The prediction of lymph node metastasis in thyroid cancer has advanced from using solely clinicopathological models to incorporating serological, molecular, and imaging markers, and from traditional algorithms like logistic regression to sophisticated ML models (11, 21, 24, 25, 30). Unfortunately, these methods still have limitations. Pathological features could not be obtained noninvasively before surgery, and traditional radiomics’ high-throughput features are influenced by imaging parameters, limiting their clinical application. Although the RF model constructed in this study demonstrated excellent predictive performance (AUC=0.893), its clinical decision-making value requires careful evaluation considering both false-positive and false-negative results. The model demonstrated a specificity of 97.2% during validation, indicating its potential efficacy in accurately identifying patients who are unlikely to benefit from prophylactic CLND. This could lead to a reduction in unnecessary surgeries by approximately 95%, while only failing to detect 2.8% of true cases of CLNM. This finding is particularly significant in addressing a critical clinical need, as emphasized by the ATA guidelines, which advocate for the avoidance of overtreatment in patients with low-risk papillary thyroid microcarcinoma (PTMC) (7).
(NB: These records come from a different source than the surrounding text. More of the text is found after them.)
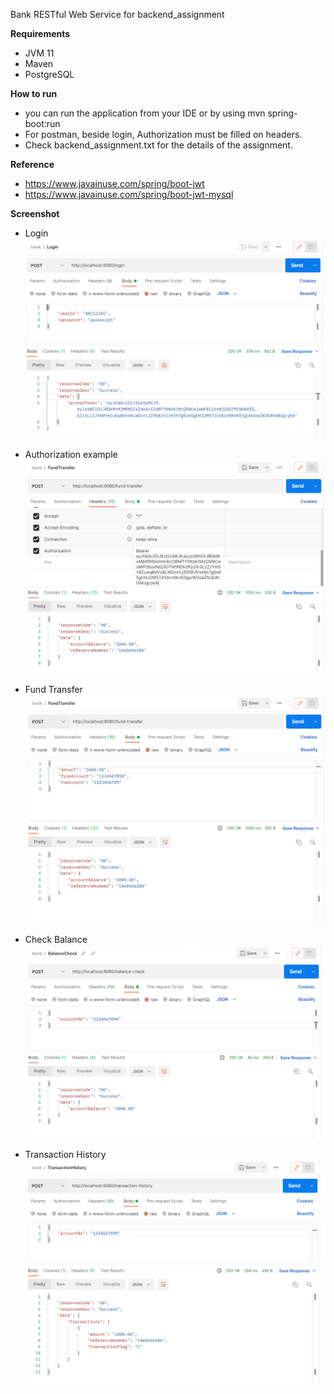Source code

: Bank RESTful Web Service for backend_assignment

**Requirements**
- JVM 11
- Maven
- PostgreSQL

**How to run**
- you can run the application from your IDE or by using mvn spring-boot:run
- For postman, beside login, Authorization must be filled on headers.
- Check backend_assignment.txt for the details of the assignment.

**Reference**
- https://www.javainuse.com/spring/boot-jwt
- https://www.javainuse.com/spring/boot-jwt-mysql

**Screenshot**
- Login
  <img src="https://github.com/m-fachrizal/jwt-bank/blob/main/Screenshot/login.PNG"> <br/>

- Authorization example
  <img src="https://github.com/m-fachrizal/jwt-bank/blob/main/Screenshot/Authorization.png"> <br/>

- Fund Transfer
  <img src="https://github.com/m-fachrizal/jwt-bank/blob/main/Screenshot/fund_transfer.PNG"> <br/>

- Check Balance
  <img src="https://github.com/m-fachrizal/jwt-bank/blob/main/Screenshot/balance_check.PNG"> <br/>

- Transaction History
  <img src="https://github.com/m-fachrizal/jwt-bank/blob/main/Screenshot/transaction_history.PNG"> <br/>
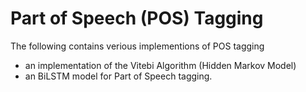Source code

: # Part of Speech (POS) Tagging 
 The following contains verious implementions of POS tagging
 - an implementation of the Vitebi Algorithm (Hidden Markov Model)
 - an BiLSTM model for Part of Speech tagging.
Although the false negative rate of 8.3% necessitates careful consideration, this performance is superior to that of conventional ultrasound, which typically exhibits false negative rates of 20-30% in the assessment of central lymph nodes (31). The 6 missed CLNM (+) cases in validation all had tumor diameters <5mm and no ETE - characteristics where conservative management may still be appropriate. The comparable error distributions between training and validation sets (Δspecificity <3%, Δsensitivity <5%) confirm the model’s reliability across populations, a notable improvement over previous ML approaches that showed greater performance degradation (30). In the future, it is recommended to adjust decision thresholds according to the surgeon’s risk tolerance and to conduct subgroup analyses for borderline cases, such as tumors measuring 5–7 mm.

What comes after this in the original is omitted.